Une Yemma emblématique de ces femmes de l’Algérie profonde, rurale, qui ont traversé la Méditerranée. Une vaillante, fière d’avoir élevé ses enfants dans un environnement inconnu, pour ne pas dire hostile, qu’elle a peu à peu assimilé. Faire la cuisine, sortir, aller dans les endroits où l’on trouve des vêtements pas trop chers mais corrects. En un mot, s’aventurer au dehors. C’est quelque chose qui a toujours fasciné le présent chroniqueur.
Comment des gens non-instruits (elle avoue continuer à essayer d’apprendre à lire) déploient des sommes d’efforts et d’imagination pour comprendre, déchiffrer et, surtout, apprivoiser l’inconnu.
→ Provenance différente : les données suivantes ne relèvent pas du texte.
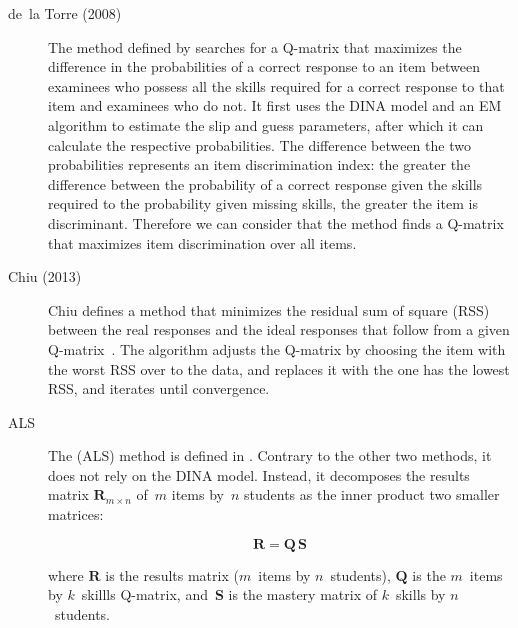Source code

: \begin{description}


\item[de~la Torre (2008)] The method defined by \citet{delaTorre2008} searches for a Q-matrix that maximizes the difference in the probabilities of a correct response to an item between examinees who possess all the skills required for a correct response to that item and examinees who do not. It first uses the DINA model and an EM algorithm to estimate the slip and guess parameters, after which it can calculate the respective probabilities.  The difference between the two probabilities represents an item discrimination index: the greater the difference between the probability of a correct response given the skills required to the probability given missing skills, the greater the item is discriminant. Therefore we can consider that the method finds a Q-matrix that maximizes item discrimination over all items.


\item[Chiu (2013)] Chiu defines a method that minimizes the residual sum of square (RSS) between the real responses and the ideal responses that follow from a given Q-matrix~\citep{chiu2013statistical}.  The algorithm adjusts the Q-matrix by choosing the item with the worst RSS over to the data, and replaces it with the one has the lowest RSS, and iterates until convergence.

\item[ALS] The  (ALS) method is defined in \citep{Desmarais2013aied}.  Contrary to the other two methods, it does not rely on the DINA model.  Instead, it decomposes the results matrix $\mathbf{R}_{m \times n}$ of~$m$ items by~$n$ students as the inner product two smaller matrices:

\begin{equation}
  \mathbf{{R}} = \mathbf{Q} \, \mathbf{S} \label{eq:nmf}
\end{equation}

where $\mathbf{R}$ is the results matrix ($m$~items by $n$~students),  $\mathbf{Q}$ is the $m$~items by $k$~skillls Q-matrix, and~$\mathbf{S}$ is the mastery matrix of $k$~skills by $n$~students.

\end{description}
Souvenir de ce vieux tunisien, rencontré à la fin des années 1970 dans une station de métro. Un incident sur la ligne l’obligeait à prendre des correspondances inhabituelles, différentes du trajet routinier qu’il avait mémorisé. Mais il s’en sortait, notamment grâce aux couleurs des lignes et aux discussions précédentes avec d’autres immigrés.
Cuisine, vaisselle, nettoyage du sol (« une fois par semaine mais avant, quand il y avait les enfants, c’était une fois par jour »), café du matin ou de l’après-midi : on suit donc « Oum Nadir » dans son petit appartement, au son de l’incontournable Slimane Azem et de ses paroles sur l’exil et la nostalgie (« loin de toi [l’Algérie] je vieillis ») et au fil de digressions diverses où s’expriment l’humilité, la sérénité mais aussi une foi tranquille.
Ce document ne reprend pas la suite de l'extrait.